Safety Management Systeme gelten heute als unverzichtbarer Bestandteil der Sicherheitskultur. Wichtig ist, dass sich das SMS zu den aktuellen teils negativen Safety-Trends nicht auch noch in falsche Richtungen bewegt, damit meine ich ein „Safety by papaerwork only“, unvollständige Datengrundlagen zur Entscheidungsfindung, fehlende Implementierungen sicherheitsrelevanten Bereichen, Finger-Pointing mit Safety-Begründungen zur Feststellung von Schuld und begrenzte Wirkungen bei komplexen Systemrisiken i.v.M. Human Factors. Das z.B. regelmäßig Safety Manager in autoritären Staaten bei Vorfällen ins Gefängnis müssen, ist fatal und genau das Gegenteil von dem, was ein SMS eigentlich sein soll – offen und mit einer Just Culture belebt: Was muss ich tun, damit dieser Vorfall nicht wieder passiert?
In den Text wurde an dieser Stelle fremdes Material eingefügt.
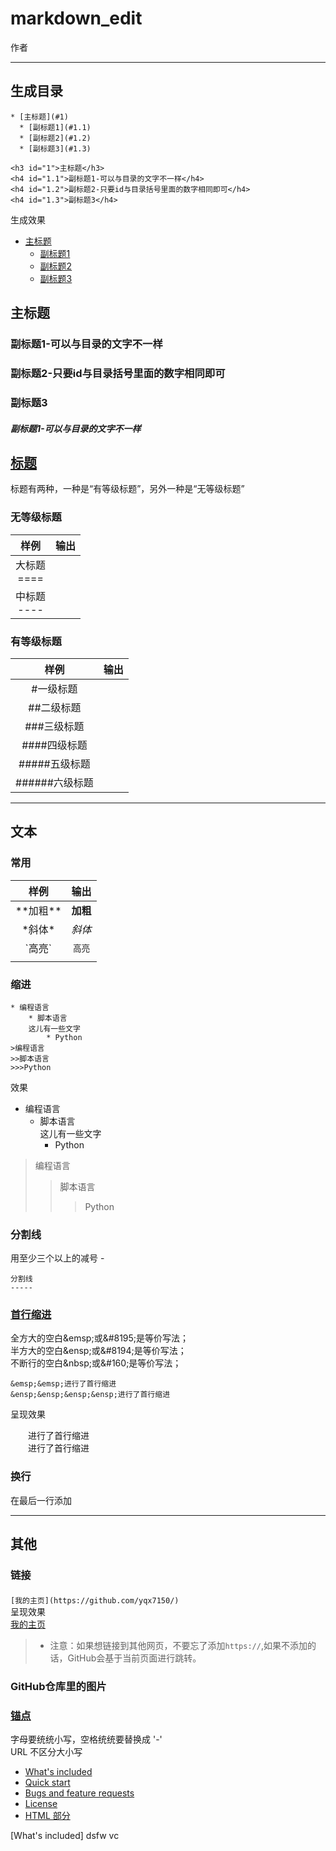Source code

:# markdown_edit
  
作者

----
## 生成目录
```
* [主标题](#1)  
  * [副标题1](#1.1)  
  * [副标题2](#1.2)  
  * [副标题3](#1.3)
 
<h3 id="1">主标题</h3>
<h4 id="1.1">副标题1-可以与目录的文字不一样</h4>
<h4 id="1.2">副标题2-只要id与目录括号里面的数字相同即可</h4>
<h4 id="1.3">副标题3</h4>
```
生成效果

* [主标题](#1)  
  * [副标题1](#1.1)  
  * [副标题2](#1.2)  
  * [副标题3](#1.3)

<h2 id="1">主标题</h2>
<h3 id="1.1">副标题1-可以与目录的文字不一样</h3>
<h3 id="1.2">副标题2-只要id与目录括号里面的数字相同即可</h3>
<h3 id="1.3">副标题3</h3>


<h5>副标题1-可以与目录的文字不一样</h5>


## [标题]

标题有两种，一种是“有等级标题”，另外一种是“无等级标题” 

### 无等级标题 
|    样例    |   输出  | 
| :-----:  | :------:| 
|  大标题  <br> ==== |  |
|   中标题 <br> ----  |   |


### 有等级标题
|    样例    |   输出  | 
| :-----:  | :------:| 
|   #一级标题  |    |
|  ##二级标题   |    |
| ###三级标题  |   |
| ####四级标题   |   |
| #####五级标题    |   |
| ######六级标题    |   |

----
## 文本
### 常用
|    样例    |   输出  | 
| :-------:  | :--------:| 
| \*\*加粗** | **加粗**  | 
| \*斜体*    | *斜体* | 
| \`高亮\`  |  `高亮` |
|  |  |

### 缩进
```
* 编程语言
    * 脚本语言
    这儿有一些文字
        * Python  
>编程语言  
>>脚本语言  
>>>Python
```
效果   
* 编程语言  
    * 脚本语言  
    这儿有一些文字
        * Python 
>编程语言  
>>脚本语言  
>>>Python

### 分割线
用至少三个以上的减号 -
```
分割线  
----- 
```

### [首行缩进]

全方大的空白\&emsp;或\&#8195;是等价写法；  
半方大的空白\&ensp;或\&#8194;是等价写法；  
不断行的空白\&nbsp;或\&#160;是等价写法；  

```
&emsp;&emsp;进行了首行缩进  
&ensp;&ensp;&ensp;&ensp;进行了首行缩进  
```
呈现效果  

&emsp;&emsp;进行了首行缩进   
&ensp;&ensp;&ensp;&ensp;进行了首行缩进   

### 换行

在最后一行添加

----

## 其他



### 链接

#### 
`[我的主页](https://github.com/yqx7150/)`   
呈现效果   
[我的主页](https://github.com/yqx7150/)

>* 注意：如果想链接到其他网页，不要忘了添加`https://`,如果不添加的话，GitHub会基于当前页面进行跳转。

### GitHub仓库里的图片


### [锚点]
字母要统统小写，空格统统要替换成 '-'  
URL 不区分大小写   

- [What's included](#whats-included)
- [Quick start](#quick-start)
- [Bugs and feature requests](#bugs-and-feature-requests)
- [License](#license)
- [HTML 部分](#html-部分)

[What's included]
dsfw vc

[锚点]:https://www.jianshu.com/p/baa5aaab4018
[标题]:https://www.jianshu.com/p/63ff519e90e4
[首行缩进]:https://blog.csdn.net/thither_shore/article/details/52205748
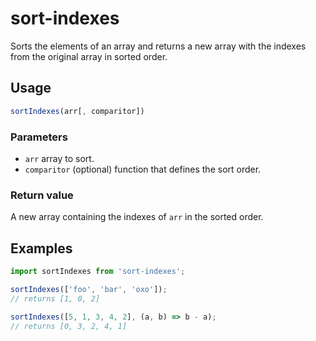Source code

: # sort-indexes

Sorts the elements of an array and returns a new array with the indexes from the original array in sorted order.

## Usage

```js
sortIndexes(arr[, comparitor])
```

### Parameters

- `arr` array to sort.
- `comparitor` (optional) function that defines the sort order.

### Return value

A new array containing the indexes of `arr` in the sorted order.

## Examples

```js
import sortIndexes from 'sort-indexes';

sortIndexes(['foo', 'bar', 'oxo']);
// returns [1, 0, 2]

sortIndexes([5, 1, 3, 4, 2], (a, b) => b - a);
// returns [0, 3, 2, 4, 1]
```
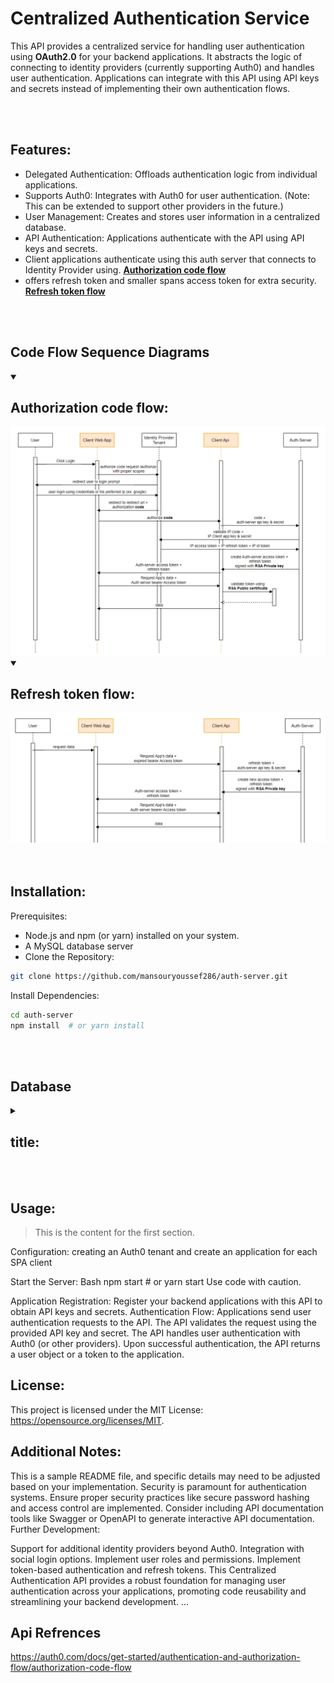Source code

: # Centralized Authentication Service
This API provides a centralized service for handling user authentication using **OAuth2.0** for your backend applications. It abstracts the logic of connecting to identity providers (currently supporting Auth0) and handles user authentication. Applications can integrate with this API using API keys and secrets instead of implementing their own authentication flows.

<br>
<br>

## Features:
* Delegated Authentication: Offloads authentication logic from individual applications.
* Supports Auth0: Integrates with Auth0 for user authentication. (Note: This can be extended to support other providers in the future.)
* User Management: Creates and stores user information in a centralized database.
* API Authentication: Applications authenticate with the API using API keys and secrets.
* Client applications authenticate using this auth server that connects to Identity Provider using. [**Authorization code flow**](#auth-code-flow)
* offers refresh token and smaller spans access token for extra security. [**Refresh token flow**](#refresh-token-flow)

<br>
<br>

## Code Flow Sequence Diagrams
<details open>
  <!-- Dropdown Title -->
  <summary>
    <h2>Authorization code flow:</h2>
  </summary>
  <!-- Dropdown Part -->
  <img style="max-height:500px;" src="/ReadmeAssets/Auth server - Auth code flow.png" alt="auth access token flow" id="auth-code-flow">
</details>

<details open style="margin: 0;">
  <!-- Dropdown Title -->
  <summary>
    <h2>Refresh token flow:</h2>
  </summary>
  <!-- Dropdown Part -->
  <img style="max-height:500px;" src="/ReadmeAssets/refresh token flow 2.png" alt="auth refresh token flow" id="refresh-token-flow">
</details>

<br>
<br>

## Installation:
Prerequisites:
* Node.js and npm (or yarn) installed on your system.
* A MySQL database server 
* Clone the Repository:

```Bash
git clone https://github.com/mansouryoussef286/auth-server.git
```

Install Dependencies:
```Bash
cd auth-server
npm install  # or yarn install
```

<br>
<br>

## Database
<details>
  <!-- Dropdown Title -->
  <summary>
    <h2>title:</h2>
  </summary>
  <!-- Dropdown Part -->
  <h3>description</h3>
</details>

<br>
<br>

## Usage:

> This is the content for the first section.

Configuration:
  creating an Auth0 tenant and create an application for each SPA client

Start the Server:
Bash
npm start  # or yarn start
Use code with caution.

Application Registration:
Register your backend applications with this API to obtain API keys and secrets.
Authentication Flow:
Applications send user authentication requests to the API.
The API validates the request using the provided API key and secret.
The API handles user authentication with Auth0 (or other providers).
Upon successful authentication, the API returns a user object or a token to the application.


## License:

This project is licensed under the MIT License: https://opensource.org/licenses/MIT.


## Additional Notes:

This is a sample README file, and specific details may need to be adjusted based on your implementation.
Security is paramount for authentication systems. Ensure proper security practices like secure password hashing and access control are implemented.
Consider including API documentation tools like Swagger or OpenAPI to generate interactive API documentation.
Further Development:

Support for additional identity providers beyond Auth0.
Integration with social login options.
Implement user roles and permissions.
Implement token-based authentication and refresh tokens.
This Centralized Authentication API provides a robust foundation for managing user authentication across your applications, promoting code reusability and streamlining your backend development.
...


## Api Refrences
https://auth0.com/docs/get-started/authentication-and-authorization-flow/authorization-code-flow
Wie lassen sich pot. Gefahren vorab mitigieren? Safety Management Systeme haben sich als unverzichtbares Werkzeug zur Stärkung der Flugsicherheit erwiesen – insbesondere durch ihre proaktive und systematische Herangehensweise. Wenn der globale Luftverkehr weiter so drastisch wachsen soll, wird das Dasein und Effizienz des jew. Systems auch immer bedeutsamer. Die tatsächliche Wirksamkeit hängt aber entscheidend von Kultur, Ressourcen und Umsetzungstreue ab. Ein SMS ist dabei kein Selbstzweck, sondern muss von allen gelebt, verstanden und ständig weiterentwickelt werden. Für die diversen und komplexen Herausforderungen, z.B. der Integration neuer Flugzeugmuster, sich verändernder Flughafeninfrastruktur oder personelle Herausforderungen ist ein proaktives Risikomanagement wichtiger denn je, um so den steigenden Tendenzen an Safety-Ereignissen (die keine Unfälle sind) entgegenzuwirken. Diese „unsichtbare“ oft im Erfolg nicht messbare Königsdisziplin darf dann gerne auch mehr in der Öffentlichkeit publik gemacht werden, doch das ist im medialen System, wie es derzeit gestaltet ist, wohl nicht schlagzeilentauglich genug – da bleibt die Wahrscheinlichkeit eines Unglücks auch weiterhin einfach viel zu gering.